Early and sustained modified PsARC response in psoriatic arthritis patients treated with ustekinumab: Results from PSUMMIT 1 and PSUMMIT 2 by McInnes IB, et al.
- The study evaluated the modified PsARC in patients with PsA participating in the PSUMMIT 1 and 2 trials. PsARC score is a modified version of the ACR score and is used to assess the number of tender and swollen joints often affected in patients with PsA.
- After 52 weeks, up to three-quarters of patients receiving ustekinumab had achieved PsARC response (PsARC response rates in PSUMMIT 1 and 2, at week 52, respectively: Patients crossed from placebo to ustekinumab, 75.5% and 64.9%; ustekinumab 45 mg, 73.2% and 58.5%; ustekinumab 90 mg, 74.6% and 60.0%).

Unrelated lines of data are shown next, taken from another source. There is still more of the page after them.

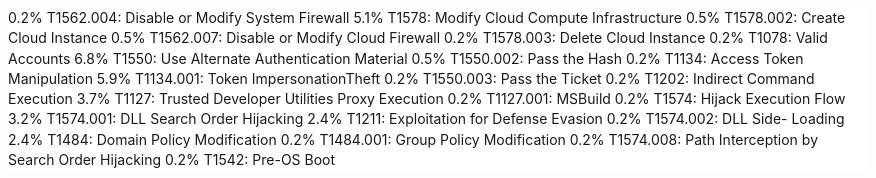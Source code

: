 0\.2%
T1562\.004: Disable or 
Modify System Firewall
5\.1%
T1578: Modify Cloud 
Compute Infrastructure
0\.5%
T1578\.002: Create Cloud 
Instance
0\.5%
T1562\.007: Disable or 
Modify Cloud Firewall
0\.2%
T1578\.003: Delete Cloud 
Instance
0\.2%
T1078: Valid Accounts
6\.8%
T1550: Use Alternate 
Authentication Material
0\.5%
T1550\.002: Pass the 
Hash
0\.2%
T1134: Access Token 
Manipulation
5\.9%
T1134\.001: Token 
ImpersonationTheft
0\.2%
T1550\.003: Pass the 
Ticket
0\.2%
T1202: Indirect 
Command Execution
3\.7%
T1127: Trusted Developer 
Utilities Proxy Execution
0\.2%
T1127\.001: MSBuild
0\.2%
T1574: Hijack Execution 
Flow
3\.2%
T1574\.001: DLL Search 
Order Hijacking
2\.4%
T1211: Exploitation for 
Defense Evasion
0\.2%
T1574\.002: DLL Side\-
Loading
2\.4%
T1484: Domain Policy 
Modification
0\.2%
T1484\.001: Group Policy 
Modification
0\.2%
T1574\.008: Path 
Interception by Search 
Order Hijacking
0\.2%
T1542: Pre\-OS Boot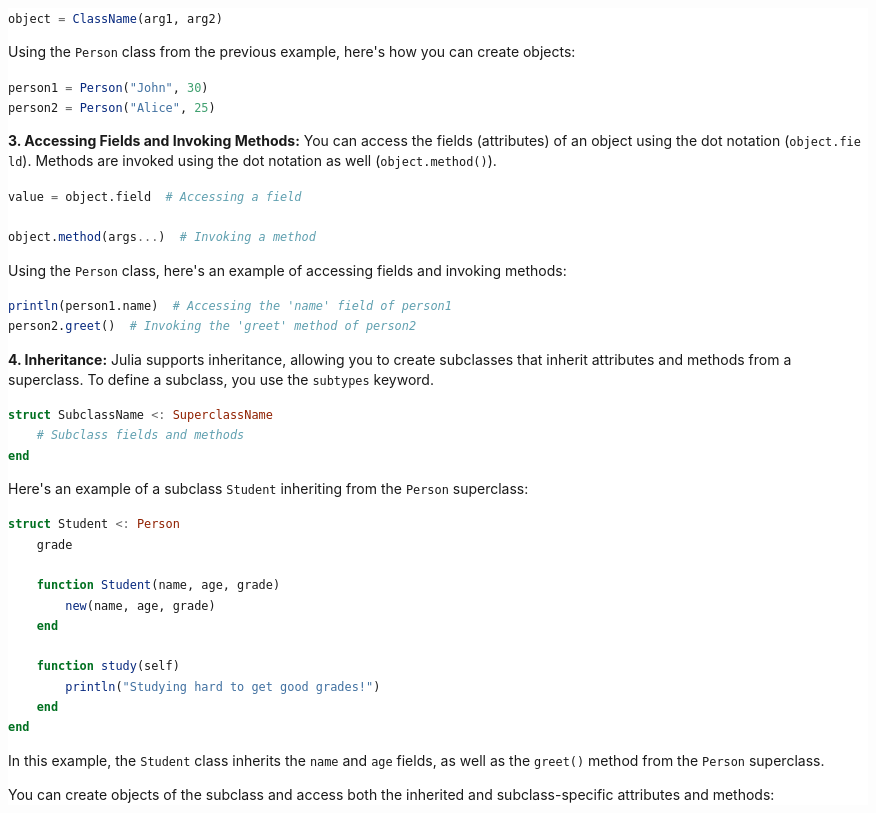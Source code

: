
 ```julia
object = ClassName(arg1, arg2)
```

Using the `Person` class from the previous example, here's how you can create objects:

```julia
person1 = Person("John", 30)
person2 = Person("Alice", 25)
```

**3. Accessing Fields and Invoking Methods:**
You can access the fields (attributes) of an object using the dot notation (`object.field`). Methods are invoked using the dot notation as well (`object.method()`).

```julia
value = object.field  # Accessing a field

object.method(args...)  # Invoking a method
```

Using the `Person` class, here's an example of accessing fields and invoking methods:

```julia
println(person1.name)  # Accessing the 'name' field of person1
person2.greet()  # Invoking the 'greet' method of person2
```

**4. Inheritance:**
Julia supports inheritance, allowing you to create subclasses that inherit attributes and methods from a superclass. To define a subclass, you use the `subtypes` keyword.

```julia
struct SubclassName <: SuperclassName
    # Subclass fields and methods
end
```

Here's an example of a subclass `Student` inheriting from the `Person` superclass:

```julia
struct Student <: Person
    grade

    function Student(name, age, grade)
        new(name, age, grade)
    end

    function study(self)
        println("Studying hard to get good grades!")
    end
end
```

In this example, the `Student` class inherits the `name` and `age` fields, as well as the `greet()` method from the `Person` superclass.

You can create objects of the subclass and access both the inherited and subclass-specific attributes and methods:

- As early as week 4, significantly more patients treated with ustekinumab in the PSUMMIT 1 trial had achieved a PsARC response compared with those treated with placebo (PsARC response rates: placebo, 27.5%; ustekinumab 40 mg, 37.1%; ustekinumab 90 mg, 38.5% [p<0.05 for both doses versus placebo]).
- Across both trials, a significantly higher PsARC response rate was observed at weeks, 8, 12 and 24 for ustekinumab compared with placebo.
- Patients crossed over from placebo to ustekinumab at weeks 24 and 28 achieved similar response rates thereafter as those who received ustekinumab throughout the entire trial.
These data support the recent label enhancement for Stelara in reducing the rate of progression of structural damage,which represents an important milestone for people living with PsA.
Approximately 14 million people in Europe are affected by psoriasis. Over time, up to 30% of these people may develop PsA.
Stelara is now approved for use in line with anti-tumour necrosis factor (TNF)-alpha therapies for the treatment of PsA in Europe. This means that physicians and patients now have an additional treatment choice with a different mode of action to help them manage PsA.
This label enhancement follows the publication of data from two pivotal phase III studies, PSUMMIT I and II. The datasupported the effect of Stelara in reducing the rate of progression of structural damage in the treatment of active PsA and demonstrated significant and sustained improvements in reducing the signs and symptoms of PsA, physical function and health-related quality of life over 2 years.
Data exist to support Stelara’s efficacy over a broad range of clinical features of PsA and the Summary of Product Characteristics (SmPC) has been updated to reflect this.